The Newest Face of Addiction

Updated: Jan 1

A 71 year old walks into a doctor’s office. She’s well spoken, intelligent, nicely dressed. She is middle to middle upper class. She discusses her many medical ailments: Shoulder pain from a rotator cuff surgery, back pain from a slipped disk, migraines, and severe knee pain, which she uses a cane for. 

She is new to the area and looking for a primary care physician. Right now, though, she needs a new prescription for her oxycodone, which her previous physician had her on. In her chart it is noted the specifics from before. 

So a basic physical is done, multiple prescriptions written, and she goes to the pharmacy to refill them. 

At home, she falls asleep at the dining room table. Sometimes her family can’t understand what she is saying because her words get jumbled. She forgets things, trips, and can’t remember how she fell. 

She has a drawer filled with various medications, both current and ones that are no longer prescribed.  Many state that they are to be taken as needed. She will take a few more than the dose when she feels particularly sore. When she is anxious or depressed or frustrated, she will take some to just get out of the world for a bit, to just sleep. 

And yes, she mixes them up, but the doctors seem to be okay with it since they gave her all of them.  Even when she is in the hospital because of a fall or other scare, she asks for and demands more medicine. 

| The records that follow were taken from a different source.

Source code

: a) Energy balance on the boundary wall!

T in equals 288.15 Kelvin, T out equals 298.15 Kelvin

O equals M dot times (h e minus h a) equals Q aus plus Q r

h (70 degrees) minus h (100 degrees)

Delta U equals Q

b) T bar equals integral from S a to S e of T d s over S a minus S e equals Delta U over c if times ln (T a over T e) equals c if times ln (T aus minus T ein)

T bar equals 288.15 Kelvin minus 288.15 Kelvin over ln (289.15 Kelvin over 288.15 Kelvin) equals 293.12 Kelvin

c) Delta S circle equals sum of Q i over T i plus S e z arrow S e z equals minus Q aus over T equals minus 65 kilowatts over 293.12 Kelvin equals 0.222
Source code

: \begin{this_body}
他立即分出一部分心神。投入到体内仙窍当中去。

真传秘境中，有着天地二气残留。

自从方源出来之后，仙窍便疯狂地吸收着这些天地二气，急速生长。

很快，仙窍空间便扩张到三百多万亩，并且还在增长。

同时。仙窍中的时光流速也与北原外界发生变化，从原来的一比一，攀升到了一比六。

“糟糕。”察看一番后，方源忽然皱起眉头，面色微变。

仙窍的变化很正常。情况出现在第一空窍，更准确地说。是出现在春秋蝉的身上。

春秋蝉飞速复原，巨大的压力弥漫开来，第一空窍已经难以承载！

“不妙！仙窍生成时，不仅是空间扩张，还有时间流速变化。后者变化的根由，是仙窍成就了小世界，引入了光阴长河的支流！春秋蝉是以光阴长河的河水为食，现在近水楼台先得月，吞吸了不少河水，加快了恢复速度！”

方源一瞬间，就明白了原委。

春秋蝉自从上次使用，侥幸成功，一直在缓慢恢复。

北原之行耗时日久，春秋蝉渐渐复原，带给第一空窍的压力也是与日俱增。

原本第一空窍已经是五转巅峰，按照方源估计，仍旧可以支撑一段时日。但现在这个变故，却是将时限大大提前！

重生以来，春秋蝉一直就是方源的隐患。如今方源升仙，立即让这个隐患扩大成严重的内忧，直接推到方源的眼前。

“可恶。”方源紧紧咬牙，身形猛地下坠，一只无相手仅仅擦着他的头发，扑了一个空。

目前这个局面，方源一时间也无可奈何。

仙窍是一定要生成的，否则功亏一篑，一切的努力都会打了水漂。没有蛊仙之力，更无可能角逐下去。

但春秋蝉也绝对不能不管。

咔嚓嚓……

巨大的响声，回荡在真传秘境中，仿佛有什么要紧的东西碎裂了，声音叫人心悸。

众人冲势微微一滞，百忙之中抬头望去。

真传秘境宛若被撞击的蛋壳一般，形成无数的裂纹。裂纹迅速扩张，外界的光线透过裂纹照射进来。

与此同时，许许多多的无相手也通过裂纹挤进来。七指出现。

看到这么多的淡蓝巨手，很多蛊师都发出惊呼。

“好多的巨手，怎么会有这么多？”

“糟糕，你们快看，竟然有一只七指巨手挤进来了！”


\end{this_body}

Mostly the doctors give in. She looks fine, and sometimes they just give her what she wants. Medication piles up, and up, and up.

She is the newest face of opioid addiction. She is your neighbor, your aunt, the woman who leads the bible study at church. She is your mom, your grandmother, your sister. 

When people argue that these addicts shouldn’t be given narcone over and over, when someone calls in to a radio show and states that they should just be left and let nature take its course, for them to be responsible for their actions, they are not thinking of their 82 year old father. How can a strong, respectable, intelligent person be addicted? Not their neighbor. 

There are many conditions that elicit sympathy. If you are paralyzed, no one will say you should just be left to figure out things on your own. Cancer? Of course it should be treated. What about lung cancer that is caused by years and years of smoking, or a failing liver of someone who is an alcoholic? 

It’s easy to think that opioid addiction is limited to a certain population, or that it would never happen to you. That’s the problem with addiction though. It sneaks up on you when you least expect it. If a doctor prescribes it, it must be okay, we think. When your best friend takes a shot of whisky with her Xanax, it’s fine. I mean, she’s old enough to do what she wants, right? 

Opioid addiction doesn’t discriminate. Doctors may miss the signs of it. Family members could just accept this because they’ve tried to help but he is resistant. He’s stubborn, so really, what’s the point? 

All lives matter, and all lives deserve to be saved when there is a treatment available. Even it you might think they did it to themselves. Even if you assume that they are asking for it. 

Don’t think that because someone is of a particular social group, race, socioeconomic state, religion, or age opioid addiction cannot happen to someone you love, or even to you. 

And you don’t know who will be in that church who is overdosing and needs a treatment to save their life. Don’t think because it’s an elementary school in a good part of town that Narcan is not needed.